- Directed by: Nicolás López
- Written by: Nicolás López
- Produced by: José Manuel Lorenzo; Eduardo Campoy;
- Starring: Javier Gutiérrez; Elsa Pataky; Leonardo Sbaraglia; Guillermo Toledo;
- Cinematography: Chechu Graf
- Edited by: Diego Macho
- Music by: Manuel Riveiro
- Production companies: Boomerang Cine; Telecinco Cinema; Sobras Producciones;
- Distributed by: Buena Vista International (es)
- Release dates: 20 September 2008 (FantasticFest); 10 October 2008 (Spain); 18 December 2008 (Chile);
- Countries: Spain; Chile;
- Language: Spanish
- Budget: $6 million
- Box office: $147,090

= Santos (film) =

Santos is a 2008 Spanish-Chilean comedy film directed and written by Nicolás López which stars Javier Gutiérrez, Elsa Pataky, Leonardo Sbaraglia, and Guillermo Toledo. Billed as a "romantic comedy about the end of the world", it is López's sophomore feature after Promedio rojo. Boasting a budget of around $6 million, it turned out to be a "monumental bust".
== Plot ==
An interdimensional traveller known as Antropomosco discloses to comic book artist Salvador Santos the real identity of the latter's friend Arturo Antares as that of the supervillain Nova. Santos undergoes the hero's journey to rescue love interest Laura Luna from Nova's grip.

== Production ==
Santos is a Boomerang Cine, Telecinco Cinema and Sobras Producciones production. José Manuel Lorenzo and Eduardo Campoy were credited as producers. The film boasted a reported budget of around $6 million. Shooting locations included Santiago, Madrid, and Tokyo.

== Release ==
The film made its world premiere at the Austin-based Fantastic Fest on 20 September 2008. It also screened in competition at the Sitges Film Festival on 4 October 2008. Distributed by Buena Vista, it was theatrically released in Spain on 10 October 2008. It opened in Chile on 18 December 2008.

== Reception ==
Alberto Luchini of El Mundo rated the film 1 out of 5 stars, considering that it brings an "interesting visual proposal", on top of "a story that borders on the embarrassing", featuring "a frankly unpleasant preadolescent and scatological sense of humor", with jokes that are not only unfunny, but "repugnant" too.

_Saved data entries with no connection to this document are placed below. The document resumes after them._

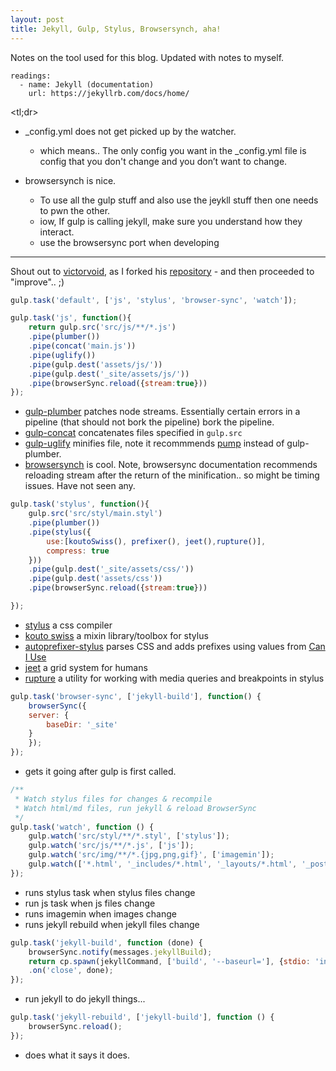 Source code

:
 ```yaml
---
layout: post
title: Jekyll, Gulp, Stylus, Browsersynch, aha!
---
```


Notes on the tool used for this blog. Updated with notes to myself.

```
readings:
  - name: Jekyll (documentation)
    url: https://jekyllrb.com/docs/home/
```
<tl;dr>

* _config.yml does not get picked up by the watcher. 
  * which means.. The only config you want in the _config.yml file is config that you don't change and you don’t want to change.

* browsersynch is nice. 
  * To use all the gulp stuff and also use the jeykll stuff then one needs to pwn the other.
  * iow, If gulp is calling jekyll, make sure you understand how they interact.
  * use the browsersync port when developing

---
Shout out to [victorvoid](https://github.com/victorvoid), as I forked his [repository](https://github.com/victorvoid/space-jekyll-template) - and then proceeded to "improve".. ;)
```javascript
gulp.task('default', ['js', 'stylus', 'browser-sync', 'watch']);
```


```javascript
gulp.task('js', function(){
    return gulp.src('src/js/**/*.js')
	.pipe(plumber())
	.pipe(concat('main.js'))
	.pipe(uglify())
	.pipe(gulp.dest('assets/js/'))
	.pipe(gulp.dest('_site/assets/js/'))
	.pipe(browserSync.reload({stream:true}))
});
```
* [gulp-plumber](https://github.com/floatdrop/gulp-plumber)  patches node streams. Essentially certain errors in a pipeline (that should not bork the pipeline) bork the pipeline. 
* [gulp-concat](https://github.com/contra/gulp-concat) concatenates files specified in `gulp.src`
* [gulp-uglify](https://github.com/terinjokes/gulp-uglify) minifies file, note it recommmends [pump](https://github.com/mafintosh/pump) instead of gulp-plumber.
* [browsersynch](https://browsersync.io/docs/gulp) is cool. Note, browsersync documentation recommends reloading stream after the return of the minification.. so might be timing issues. Have not seen any.

```javascript
gulp.task('stylus', function(){
    gulp.src('src/styl/main.styl')
	.pipe(plumber())
	.pipe(stylus({
	    use:[koutoSwiss(), prefixer(), jeet(),rupture()],
	    compress: true
	}))
	.pipe(gulp.dest('_site/assets/css/'))
	.pipe(gulp.dest('assets/css'))
	.pipe(browserSync.reload({stream:true}))

});
```
* [stylus](http://stylus-lang.com) a css compiler
* [kouto swiss](http://kouto-swiss.io) a mixin library/toolbox for stylus
* [autoprefixer-stylus](https://github.com/jescalan/autoprefixer-stylus) parses CSS and adds prefixes using values from [Can I Use](http://caniuse.com)
* [jeet](http://jeet.gs) a grid system for humans
* [rupture](http://jescalan.github.io/rupture/) a utility for working with media queries and breakpoints in stylus

```javascript
gulp.task('browser-sync', ['jekyll-build'], function() {
    browserSync({
	server: {
	    baseDir: '_site'
	}
    });
});
```

* gets it going after gulp is first called.

```javascript
/**
 * Watch stylus files for changes & recompile
 * Watch html/md files, run jekyll & reload BrowserSync
 */
gulp.task('watch', function () {
	gulp.watch('src/styl/**/*.styl', ['stylus']);
	gulp.watch('src/js/**/*.js', ['js']);
	gulp.watch('src/img/**/*.{jpg,png,gif}', ['imagemin']);
	gulp.watch(['*.html', '_includes/*.html', '_layouts/*.html', '_posts/*'], ['jekyll-rebuild']);
});
```

* runs stylus task when stylus files change
* run js task when js files change
* runs imagemin when images change
* runs jekyll rebuild when jekyll files change

```javascript
gulp.task('jekyll-build', function (done) {
    browserSync.notify(messages.jekyllBuild);
    return cp.spawn(jekyllCommand, ['build', '--baseurl='], {stdio: 'inherit'})
	.on('close', done);
});
```

* run jekyll to do jekyll things...

```javascript
gulp.task('jekyll-rebuild', ['jekyll-build'], function () {
    browserSync.reload();
});
```

* does what it says it does.


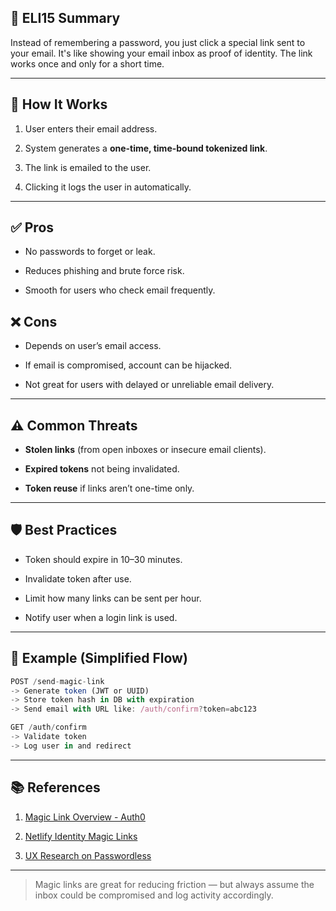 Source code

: ## 📘 ELI15 Summary

Instead of remembering a password, you just click a special link sent to your email. It's like showing your email inbox as proof of identity. The link works once and only for a short time.

---

## 🧠 How It Works

1. User enters their email address.
    
2. System generates a **one-time, time-bound tokenized link**.
    
3. The link is emailed to the user.
    
4. Clicking it logs the user in automatically.
    

---

## ✅ Pros

- No passwords to forget or leak.
    
- Reduces phishing and brute force risk.
    
- Smooth for users who check email frequently.
    

## ❌ Cons

- Depends on user’s email access.
    
- If email is compromised, account can be hijacked.
    
- Not great for users with delayed or unreliable email delivery.
    

---

## ⚠️ Common Threats

- **Stolen links** (from open inboxes or insecure email clients).
    
- **Expired tokens** not being invalidated.
    
- **Token reuse** if links aren’t one-time only.
    

---

## 🛡️ Best Practices

- Token should expire in 10–30 minutes.
    
- Invalidate token after use.
    
- Limit how many links can be sent per hour.
    
- Notify user when a login link is used.
    

---

## 🧪 Example (Simplified Flow)

```javascript
POST /send-magic-link
-> Generate token (JWT or UUID)
-> Store token hash in DB with expiration
-> Send email with URL like: /auth/confirm?token=abc123

GET /auth/confirm
-> Validate token
-> Log user in and redirect
```

---

## 📚 References

1. [Magic Link Overview - Auth0](https://auth0.com/docs/authenticate/passwordless/send-email)
    
2. [Netlify Identity Magic Links](https://docs.netlify.com/visitor-access/identity/#magic-links)
    
3. [UX Research on Passwordless](https://www.nngroup.com/articles/passwordless-login/)
    

---

> Magic links are great for reducing friction — but always assume the inbox could be compromised and log activity accordingly. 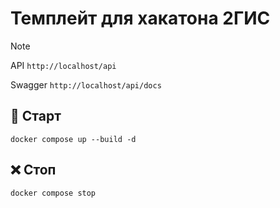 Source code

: # Темплейт для хакатона 2ГИС

> [!NOTE]
> API `http://localhost/api`
>
> Swagger `http://localhost/api/docs`

## :rocket: Старт

```shell
docker compose up --build -d
```

## :x: Стоп

```shell
docker compose stop
```
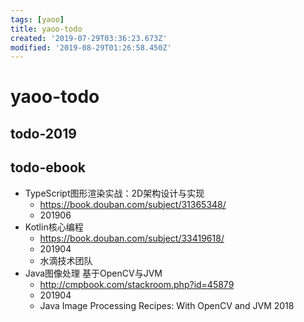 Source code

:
 ```yaml
---
tags: [yaoo]
title: yaoo-todo
created: '2019-07-29T03:36:23.673Z'
modified: '2019-08-29T01:26:58.450Z'
---
```


# yaoo-todo

## todo-2019



## todo-ebook

- TypeScript图形渲染实战：2D架构设计与实现
    - https://book.douban.com/subject/31365348/
    - 201906
- Kotlin核心编程
    - https://book.douban.com/subject/33419618/
    - 201904
    - 水滴技术团队 
- Java图像处理 基于OpenCV与JVM
    - http://cmpbook.com/stackroom.php?id=45879
    - 201904
    - Java Image Processing Recipes: With OpenCV and JVM 2018



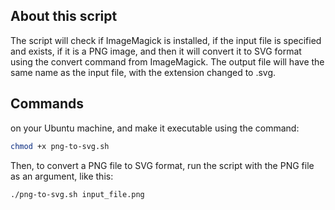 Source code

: ## About this script

The script will check if ImageMagick is installed, if the input file is specified and exists, if it is a PNG image, and then it will convert it to SVG format using the convert command from ImageMagick. The output file will have the same name as the input file, with the extension changed to .svg.

## Commands
on your Ubuntu machine, and make it executable using the command:

```bash
chmod +x png-to-svg.sh
```

Then, to convert a PNG file to SVG format, run the script with the PNG file as an argument, like this:

```bash
./png-to-svg.sh input_file.png
```
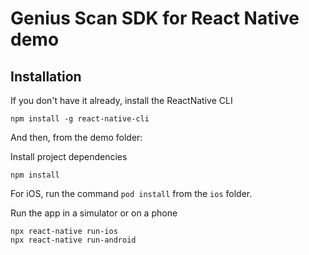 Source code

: # Genius Scan SDK for React Native demo

## Installation
If you don't have it already, install the ReactNative CLI
```
npm install -g react-native-cli
```

And then, from the demo folder:

Install project dependencies
```
npm install
```

For iOS, run the command `pod install` from the `ios` folder.

Run the app in a simulator or on a phone
```
npx react-native run-ios
npx react-native run-android
```

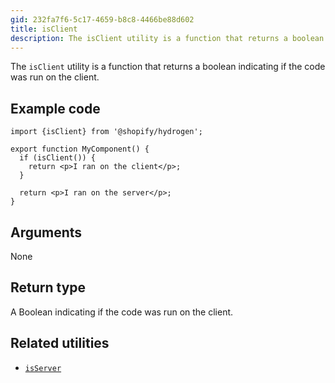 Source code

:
 ```yaml
---
gid: 232fa7f6-5c17-4659-b8c8-4466be88d602
title: isClient
description: The isClient utility is a function that returns a boolean indicating if the code was run on the client.
---
```


The `isClient` utility is a function that returns a boolean indicating
if the code was run on the client.

## Example code

```tsx
import {isClient} from '@shopify/hydrogen';

export function MyComponent() {
  if (isClient()) {
    return <p>I ran on the client</p>;
  }

  return <p>I ran on the server</p>;
}
```

## Arguments

None

## Return type

A Boolean indicating if the code was run on the client.

## Related utilities

- [`isServer`](api/hydrogen/utilities/isserver)
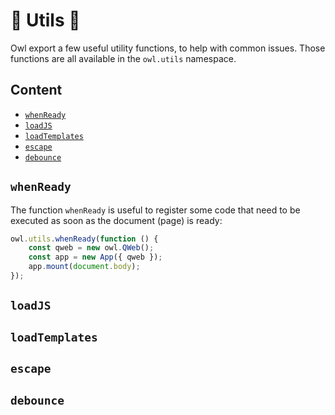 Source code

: # 🦉 Utils 🦉

Owl export a few useful utility functions, to help with common issues. Those
functions are all available in the `owl.utils` namespace.

## Content

- [`whenReady`](#whenready)
- [`loadJS`](#loadjs)
- [`loadTemplates`](#loadtemplates)
- [`escape`](#escape)
- [`debounce`](#debounce)

## `whenReady`

The function `whenReady` is useful to register some code that need to be executed
as soon as the document (page) is ready:

```js
owl.utils.whenReady(function () {
    const qweb = new owl.QWeb();
    const app = new App({ qweb });
    app.mount(document.body);
});
```

## `loadJS`

## `loadTemplates`

## `escape`

## `debounce`






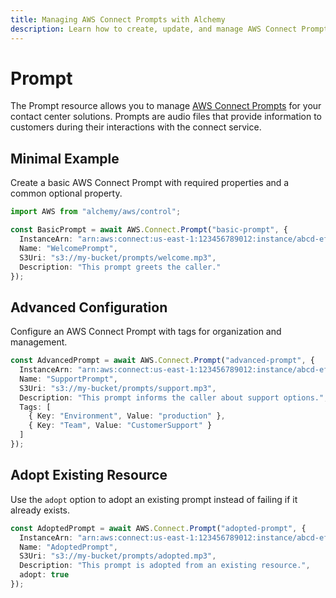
 ```yaml
---
title: Managing AWS Connect Prompts with Alchemy
description: Learn how to create, update, and manage AWS Connect Prompts using Alchemy Cloud Control.
---
```


# Prompt

The Prompt resource allows you to manage [AWS Connect Prompts](https://docs.aws.amazon.com/connect/latest/userguide/) for your contact center solutions. Prompts are audio files that provide information to customers during their interactions with the connect service.

## Minimal Example

Create a basic AWS Connect Prompt with required properties and a common optional property.

```ts
import AWS from "alchemy/aws/control";

const BasicPrompt = await AWS.Connect.Prompt("basic-prompt", {
  InstanceArn: "arn:aws:connect:us-east-1:123456789012:instance/abcd-efgh-ijkl-mnop",
  Name: "WelcomePrompt",
  S3Uri: "s3://my-bucket/prompts/welcome.mp3",
  Description: "This prompt greets the caller."
});
```

## Advanced Configuration

Configure an AWS Connect Prompt with tags for organization and management.

```ts
const AdvancedPrompt = await AWS.Connect.Prompt("advanced-prompt", {
  InstanceArn: "arn:aws:connect:us-east-1:123456789012:instance/abcd-efgh-ijkl-mnop",
  Name: "SupportPrompt",
  S3Uri: "s3://my-bucket/prompts/support.mp3",
  Description: "This prompt informs the caller about support options.",
  Tags: [
    { Key: "Environment", Value: "production" },
    { Key: "Team", Value: "CustomerSupport" }
  ]
});
```

## Adopt Existing Resource

Use the `adopt` option to adopt an existing prompt instead of failing if it already exists.

```ts
const AdoptedPrompt = await AWS.Connect.Prompt("adopted-prompt", {
  InstanceArn: "arn:aws:connect:us-east-1:123456789012:instance/abcd-efgh-ijkl-mnop",
  Name: "AdoptedPrompt",
  S3Uri: "s3://my-bucket/prompts/adopted.mp3",
  Description: "This prompt is adopted from an existing resource.",
  adopt: true
});
``` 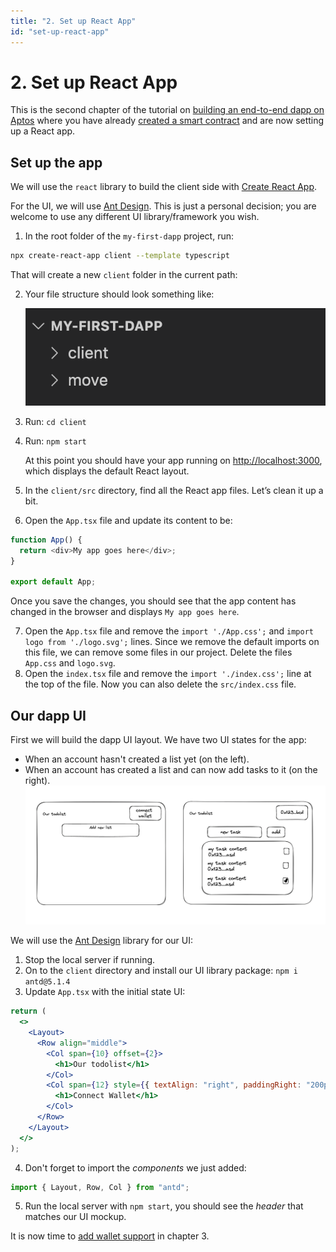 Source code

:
 ```yaml
---
title: "2. Set up React App"
id: "set-up-react-app"
---
```


# 2. Set up React App

This is the second chapter of the tutorial on [building an end-to-end dapp on Aptos](./index.md) where you have already [created a smart contract](./1-create-smart-contract.md) and are now setting up a React app.

## Set up the app

We will use the `react` library to build the client side with [Create React App](https://create-react-app.dev/docs/getting-started#creating-an-app).

For the UI, we will use [Ant Design](https://ant.design/). This is just a personal decision; you are welcome to use any different UI library/framework you wish.

1. In the root folder of the `my-first-dapp` project, run:

```bash
npx create-react-app client --template typescript
```

That will create a new `client` folder in the current path:

2. Your file structure should look something like:

   <!-- ![client-folder](../../../static/img/docs/build-e2e-dapp-img-2.png) -->
   ![client-folder](../../../../../../static/img/docs/build-e2e-dapp-img-2.png)

3. Run: `cd client`
4. Run: `npm start`

   At this point you should have your app running on [http://localhost:3000](http://localhost:3000), which displays the default React layout.

5. In the `client/src` directory, find all the React app files. Let’s clean it up a bit.
6. Open the `App.tsx` file and update its content to be:

```js
function App() {
  return <div>My app goes here</div>;
}

export default App;
```

Once you save the changes, you should see that the app content has changed in the browser and displays `My app goes here`.

7. Open the `App.tsx` file and remove the `import './App.css';` and `import logo from './logo.svg';` lines. Since we remove the default imports on this file, we can remove some files in our project. Delete the files `App.css` and `logo.svg`.
8. Open the `index.tsx` file and remove the `import './index.css';` line at the top of the file.
   Now you can also delete the `src/index.css` file.

## Our dapp UI

First we will build the dapp UI layout. We have two UI states for the app:

- When an account hasn't created a list yet (on the left).
- When an account has created a list and can now add tasks to it (on the right).
  ![dapp-ui](../../../../../../static/img/docs/build-e2e-dapp-img-3.png)

We will use the [Ant Design](https://ant.design/) library for our UI:

1. Stop the local server if running.
2. On to the `client` directory and install our UI library package: `npm i antd@5.1.4`
3. Update `App.tsx` with the initial state UI:

```jsx
return (
  <>
    <Layout>
      <Row align="middle">
        <Col span={10} offset={2}>
          <h1>Our todolist</h1>
        </Col>
        <Col span={12} style={{ textAlign: "right", paddingRight: "200px" }}>
          <h1>Connect Wallet</h1>
        </Col>
      </Row>
    </Layout>
  </>
);
```

4. Don't forget to import the _components_ we just added:

```js
import { Layout, Row, Col } from "antd";
```

5. Run the local server with `npm start`, you should see the _header_ that matches our UI mockup.

It is now time to [add wallet support](./3-add-wallet-support.md) in chapter 3.
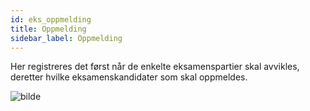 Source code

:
```yaml
---
id: eks_oppmelding
title: Oppmelding
sidebar_label: Oppmelding
---
```

Her registreres det først når de enkelte eksamenspartier skal avvikles, deretter hvilke eksamenskandidater som skal oppmeldes.


![bilde](https://user-images.githubusercontent.com/80097133/137869691-bd118964-2203-4fac-b875-ad3bbed23cf9.png)

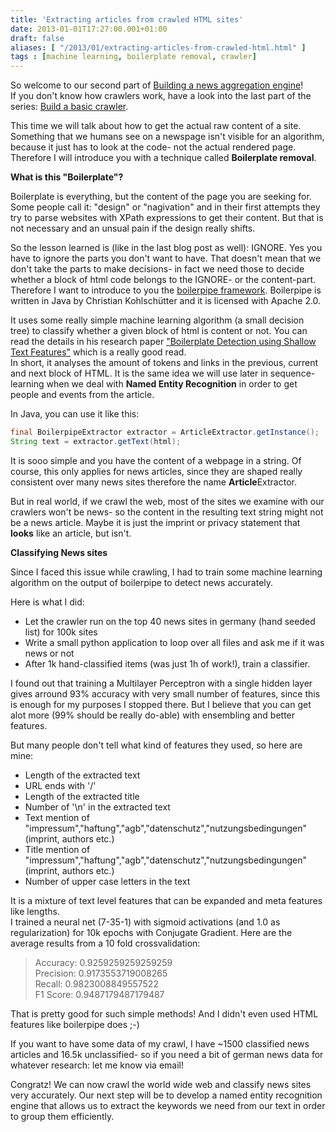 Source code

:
 ```yaml
---
title: 'Extracting articles from crawled HTML sites'
date: 2013-01-01T17:27:00.001+01:00
draft: false
aliases: [ "/2013/01/extracting-articles-from-crawled-html.html" ]
tags : [machine learning, boilerplate removal, crawler]
---
```


So welcome to our second part of [Building a news aggregation engine](http://codingwiththomas.blogspot.de/2013/01/building-news-aggregation-engine.html)!  
If you don't know how crawlers work, have a look into the last part of the series: [Build a basic crawler](http://codingwiththomas.blogspot.de/2013/01/build-basic-crawler.html).  
  
This time we will talk about how to get the actual raw content of a site. Something that we humans see on a newspage isn't visible for an algorithm, because it just has to look at the code- not the actual rendered page. Therefore I will introduce you with a technique called **Boilerplate removal**.  
  
**What is this "Boilerplate"?**  
  
Boilerplate is everything, but the content of the page you are seeking for. Some people call it: "design" or "nagivation" and in their first attempts they try to parse websites with XPath expressions to get their content. But that is not necessary and an unsual pain if the design really shifts.  
  
So the lesson learned is (like in the last blog post as well): IGNORE. Yes you have to ignore the parts you don't want to have. That doesn't mean that we don't take the parts to make decisions- in fact we need those to decide whether a block of html code belongs to the IGNORE- or the content-part.  
Therefore I want to introduce to you the [boilerpipe framework](http://code.google.com/p/boilerpipe/). Boilerpipe is written in Java by Christian Kohlschütter and it is licensed with Apache 2.0.  
  
It uses some really simple machine learning algorithm (a small decision tree) to classify whether a given block of html is content or not. You can read the details in his research paper ["Boilerplate Detection using Shallow Text Features](http://www.l3s.de/~kohlschuetter/publications/wsdm187-kohlschuetter.pdf)["](http://www.l3s.de/~kohlschuetter/publications/wsdm187-kohlschuetter.pdf) which is a really good read.  
In short, it analyses the amount of tokens and links in the previous, current and next block of HTML. It is the same idea we will use later in sequence-learning when we deal with **Named Entity Recognition** in order to get people and events from the article.  
  
In Java, you can use it like this:  
  
```Java
final BoilerpipeExtractor extractor = ArticleExtractor.getInstance();  
String text = extractor.getText(html);  
```  

It is sooo simple and you have the content of a webpage in a string. Of course, this only applies for news articles, since they are shaped really consistent over many news sites therefore the name **Article**Extractor.  
  
But in real world, if we crawl the web, most of the sites we examine with our crawlers won't be news- so the content in the resulting text string might not be a news article. Maybe it is just the imprint or privacy statement that **looks** like an article, but isn't.  
  
**Classifying News sites**  
  
Since I faced this issue while crawling, I had to train some machine learning algorithm on the output of boilerpipe to detect news accurately.  
  
Here is what I did:  

*   Let the crawler run on the top 40 news sites in germany (hand seeded list) for 100k sites
*   Write a small python application to loop over all files and ask me if it was news or not
*   After 1k hand-classified items (was just 1h of work!), train a classifier.

I found out that training a Multilayer Perceptron with a single hidden layer gives arround 93% accuracy with very small number of features, since this is enough for my purposes I stopped there. But I believe that you can get alot more (99% should be really do-able) with ensembling and better features.  
  
But many people don't tell what kind of features they used, so here are mine:  

*   Length of the extracted text
*   URL ends with '/'
*   Length of the extracted title
*   Number of '\\n' in the extracted text
*   Text mention of "impressum","haftung","agb","datenschutz","nutzungsbedingungen" (imprint, authors etc.)
*   Title mention of "impressum","haftung","agb","datenschutz","nutzungsbedingungen" (imprint, authors etc.)
*   Number of upper case letters in the text

It is a mixture of text level features that can be expanded and meta features like lengths.  
I trained a neural net (7-35-1) with sigmoid activations (and 1.0 as regularization) for 10k epochs with Conjugate Gradient. Here are the average results from a 10 fold crossvalidation:  

> Accuracy: 0.9259259259259259  
> Precision: 0.9173553719008265  
> Recall: 0.9823008849557522  
> F1 Score: 0.9487179487179487

That is pretty good for such simple methods! And I didn't even used HTML features like boilerpipe does ;-)  
  
If you want to have some data of my crawl, I have ~1500 classified news articles and 16.5k unclassified- so if you need a bit of german news data for whatever research: let me know via email!  
  
Congratz! We can now crawl the world wide web and classify news sites very accurately. Our next step will be to develop a named entity recognition engine that allows us to extract the keywords we need from our text in order to group them efficiently.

Jordi Costa of El País wrote that [with the film] "it seems that Nicolás López places his omnivorous voracity of popular culture references at the service of a kind of unbridled and (self-)caricatured autobiography".

Acknowledging the failure of the film (in the wake of devastating reviews and underwhelming box-office numbers), Nicolás López deemed the reception to be "a blow to [his] ego".